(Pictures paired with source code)

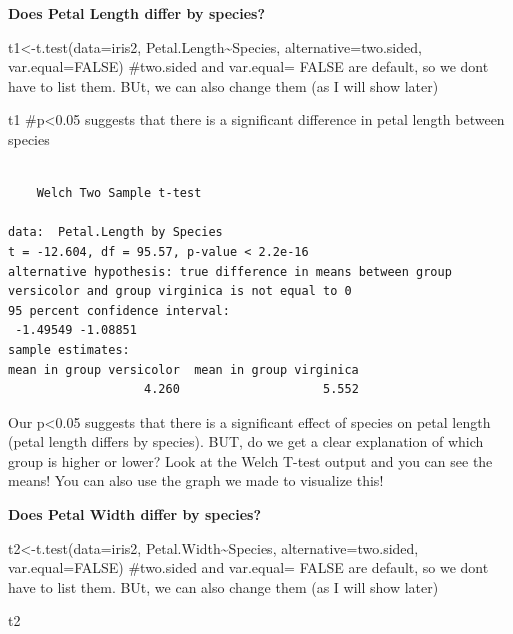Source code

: \documentclass[
  letterpaper,
  DIV=11,
  numbers=noendperiod]{scrartcl}
\newenvironment{Shaded}{\begin{snugshade}}{\end{snugshade}}
\newcommand{\AttributeTok}[1]{\textcolor[rgb]{0.40,0.45,0.13}{#1}}
\newcommand{\CommentTok}[1]{\textcolor[rgb]{0.37,0.37,0.37}{#1}}
\newcommand{\ConstantTok}[1]{\textcolor[rgb]{0.56,0.35,0.01}{#1}}
\newcommand{\FunctionTok}[1]{\textcolor[rgb]{0.28,0.35,0.67}{#1}}
\newcommand{\NormalTok}[1]{\textcolor[rgb]{0.00,0.23,0.31}{#1}}
\newcommand{\OtherTok}[1]{\textcolor[rgb]{0.00,0.23,0.31}{#1}}
\newcommand{\SpecialCharTok}[1]{\textcolor[rgb]{0.37,0.37,0.37}{#1}}
\newcommand{\StringTok}[1]{\textcolor[rgb]{0.13,0.47,0.30}{#1}}
\begin{document}
\textbf{Does Petal Length differ by species?}

\begin{Shaded}
\begin{Highlighting}[]
\NormalTok{t1}\OtherTok{\textless{}{-}}\FunctionTok{t.test}\NormalTok{(}\AttributeTok{data=}\NormalTok{iris2, Petal.Length}\SpecialCharTok{\textasciitilde{}}\NormalTok{Species, }\AttributeTok{alternative=}\StringTok{\textquotesingle{}two.sided\textquotesingle{}}\NormalTok{, }\AttributeTok{var.equal=}\ConstantTok{FALSE}\NormalTok{) }\CommentTok{\#two.sided and var.equal= FALSE are default, so we don\textquotesingle{}t have to list them. BUt, we can also change them (as I will show later)}

\NormalTok{t1 }\CommentTok{\#p\textless{}0.05 suggests that there is a significant difference in petal length between species}
\end{Highlighting}
\end{Shaded}

\begin{verbatim}

    Welch Two Sample t-test

data:  Petal.Length by Species
t = -12.604, df = 95.57, p-value < 2.2e-16
alternative hypothesis: true difference in means between group versicolor and group virginica is not equal to 0
95 percent confidence interval:
 -1.49549 -1.08851
sample estimates:
mean in group versicolor  mean in group virginica 
                   4.260                    5.552 
\end{verbatim}

\hfill\break
Our p\textless0.05 suggests that there is a significant effect of
species on petal length (petal length differs by species). BUT, do we
get a clear explanation of which group is higher or lower? Look at the
Welch T-test output and you can see the means! You can also use the
graph we made to visualize this!

\textbf{Does Petal Width differ by species?}

\begin{Shaded}
\begin{Highlighting}[]
\NormalTok{t2}\OtherTok{\textless{}{-}}\FunctionTok{t.test}\NormalTok{(}\AttributeTok{data=}\NormalTok{iris2, Petal.Width}\SpecialCharTok{\textasciitilde{}}\NormalTok{Species, }\AttributeTok{alternative=}\StringTok{\textquotesingle{}two.sided\textquotesingle{}}\NormalTok{, }\AttributeTok{var.equal=}\ConstantTok{FALSE}\NormalTok{) }\CommentTok{\#two.sided and var.equal= FALSE are default, so we don\textquotesingle{}t have to list them. BUt, we can also change them (as I will show later)}

\NormalTok{t2}
\end{Highlighting}
\end{Shaded}
\end{document}
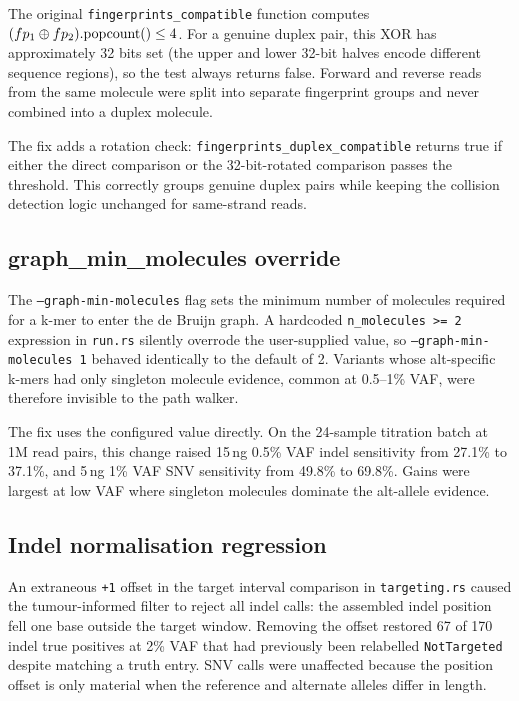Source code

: The original \texttt{fingerprints\_compatible} function computes
$(fp_1 \oplus fp_2).{\rm popcount()} \le 4$.
For a genuine duplex pair, this XOR has approximately 32 bits set (the upper
and lower 32-bit halves encode different sequence regions), so the test always
returns false.
Forward and reverse reads from the same molecule were split into separate
fingerprint groups and never combined into a duplex molecule.

The fix adds a rotation check:
\texttt{fingerprints\_duplex\_compatible} returns true if either the direct
comparison or the 32-bit-rotated comparison passes the threshold.
This correctly groups genuine duplex pairs while keeping the collision detection
logic unchanged for same-strand reads.

\subsection{graph\_min\_molecules override}
\label{sec:eval:gmin}

The \texttt{--graph-min-molecules} flag sets the minimum number of molecules
required for a k-mer to enter the de Bruijn graph. A hardcoded
\texttt{n\_molecules >= 2} expression in \texttt{run.rs} silently overrode the
user-supplied value, so \texttt{--graph-min-molecules 1} behaved identically to
the default of 2. Variants whose alt-specific k-mers had only singleton
molecule evidence, common at 0.5--1\% VAF, were therefore invisible to the
path walker.

The fix uses the configured value directly. On the 24-sample titration batch
at 1M read pairs, this change raised 15\,ng 0.5\% VAF indel sensitivity from
27.1\% to 37.1\%, and 5\,ng 1\% VAF SNV sensitivity from 49.8\% to 69.8\%.
Gains were largest at low VAF where singleton molecules dominate the alt-allele
evidence.

\subsection{Indel normalisation regression}
\label{sec:eval:indelnorm}

An extraneous \texttt{+1} offset in the target interval comparison in
\texttt{targeting.rs} caused the tumour-informed filter to reject all indel
calls: the assembled indel position fell one base outside the target window.
Removing the offset restored 67 of 170 indel true positives at 2\% VAF that
had previously been relabelled \texttt{NotTargeted} despite matching a truth
entry.
SNV calls were unaffected because the position offset is only material when
the reference and alternate alleles differ in length.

= WORK ITEM =
The data above should be repeated in full and exactly, with no pictures carried over.

= RESULT =
Source code

: \documentclass[
  letterpaper,
  DIV=11,
  numbers=noendperiod]{scrartcl}
\newenvironment{Shaded}{\begin{snugshade}}{\end{snugshade}}
\newcommand{\AttributeTok}[1]{\textcolor[rgb]{0.40,0.45,0.13}{#1}}
\newcommand{\CommentTok}[1]{\textcolor[rgb]{0.37,0.37,0.37}{#1}}
\newcommand{\ConstantTok}[1]{\textcolor[rgb]{0.56,0.35,0.01}{#1}}
\newcommand{\FunctionTok}[1]{\textcolor[rgb]{0.28,0.35,0.67}{#1}}
\newcommand{\NormalTok}[1]{\textcolor[rgb]{0.00,0.23,0.31}{#1}}
\newcommand{\OtherTok}[1]{\textcolor[rgb]{0.00,0.23,0.31}{#1}}
\newcommand{\SpecialCharTok}[1]{\textcolor[rgb]{0.37,0.37,0.37}{#1}}
\newcommand{\StringTok}[1]{\textcolor[rgb]{0.13,0.47,0.30}{#1}}
\begin{document}
\textbf{Does Petal Length differ by species?}

\begin{Shaded}
\begin{Highlighting}[]
\NormalTok{t1}\OtherTok{\textless{}{-}}\FunctionTok{t.test}\NormalTok{(}\AttributeTok{data=}\NormalTok{iris2, Petal.Length}\SpecialCharTok{\textasciitilde{}}\NormalTok{Species, }\AttributeTok{alternative=}\StringTok{\textquotesingle{}two.sided\textquotesingle{}}\NormalTok{, }\AttributeTok{var.equal=}\ConstantTok{FALSE}\NormalTok{) }\CommentTok{\#two.sided and var.equal= FALSE are default, so we don\textquotesingle{}t have to list them. BUt, we can also change them (as I will show later)}

\NormalTok{t1 }\CommentTok{\#p\textless{}0.05 suggests that there is a significant difference in petal length between species}
\end{Highlighting}
\end{Shaded}

\begin{verbatim}

    Welch Two Sample t-test

data:  Petal.Length by Species
t = -12.604, df = 95.57, p-value < 2.2e-16
alternative hypothesis: true difference in means between group versicolor and group virginica is not equal to 0
95 percent confidence interval:
 -1.49549 -1.08851
sample estimates:
mean in group versicolor  mean in group virginica 
                   4.260                    5.552 
\end{verbatim}

\hfill\break
Our p\textless0.05 suggests that there is a significant effect of
species on petal length (petal length differs by species). BUT, do we
get a clear explanation of which group is higher or lower? Look at the
Welch T-test output and you can see the means! You can also use the
graph we made to visualize this!

\textbf{Does Petal Width differ by species?}

\begin{Shaded}
\begin{Highlighting}[]
\NormalTok{t2}\OtherTok{\textless{}{-}}\FunctionTok{t.test}\NormalTok{(}\AttributeTok{data=}\NormalTok{iris2, Petal.Width}\SpecialCharTok{\textasciitilde{}}\NormalTok{Species, }\AttributeTok{alternative=}\StringTok{\textquotesingle{}two.sided\textquotesingle{}}\NormalTok{, }\AttributeTok{var.equal=}\ConstantTok{FALSE}\NormalTok{) }\CommentTok{\#two.sided and var.equal= FALSE are default, so we don\textquotesingle{}t have to list them. BUt, we can also change them (as I will show later)}

\NormalTok{t2}
\end{Highlighting}
\end{Shaded}
\end{document}
Source code

: The original \texttt{fingerprints\_compatible} function computes
$(fp_1 \oplus fp_2).{\rm popcount()} \le 4$.
For a genuine duplex pair, this XOR has approximately 32 bits set (the upper
and lower 32-bit halves encode different sequence regions), so the test always
returns false.
Forward and reverse reads from the same molecule were split into separate
fingerprint groups and never combined into a duplex molecule.

The fix adds a rotation check:
\texttt{fingerprints\_duplex\_compatible} returns true if either the direct
comparison or the 32-bit-rotated comparison passes the threshold.
This correctly groups genuine duplex pairs while keeping the collision detection
logic unchanged for same-strand reads.

\subsection{graph\_min\_molecules override}
\label{sec:eval:gmin}

The \texttt{--graph-min-molecules} flag sets the minimum number of molecules
required for a k-mer to enter the de Bruijn graph. A hardcoded
\texttt{n\_molecules >= 2} expression in \texttt{run.rs} silently overrode the
user-supplied value, so \texttt{--graph-min-molecules 1} behaved identically to
the default of 2. Variants whose alt-specific k-mers had only singleton
molecule evidence, common at 0.5--1\% VAF, were therefore invisible to the
path walker.

The fix uses the configured value directly. On the 24-sample titration batch
at 1M read pairs, this change raised 15\,ng 0.5\% VAF indel sensitivity from
27.1\% to 37.1\%, and 5\,ng 1\% VAF SNV sensitivity from 49.8\% to 69.8\%.
Gains were largest at low VAF where singleton molecules dominate the alt-allele
evidence.

\subsection{Indel normalisation regression}
\label{sec:eval:indelnorm}

An extraneous \texttt{+1} offset in the target interval comparison in
\texttt{targeting.rs} caused the tumour-informed filter to reject all indel
calls: the assembled indel position fell one base outside the target window.
Removing the offset restored 67 of 170 indel true positives at 2\% VAF that
had previously been relabelled \texttt{NotTargeted} despite matching a truth
entry.
SNV calls were unaffected because the position offset is only material when
the reference and alternate alleles differ in length.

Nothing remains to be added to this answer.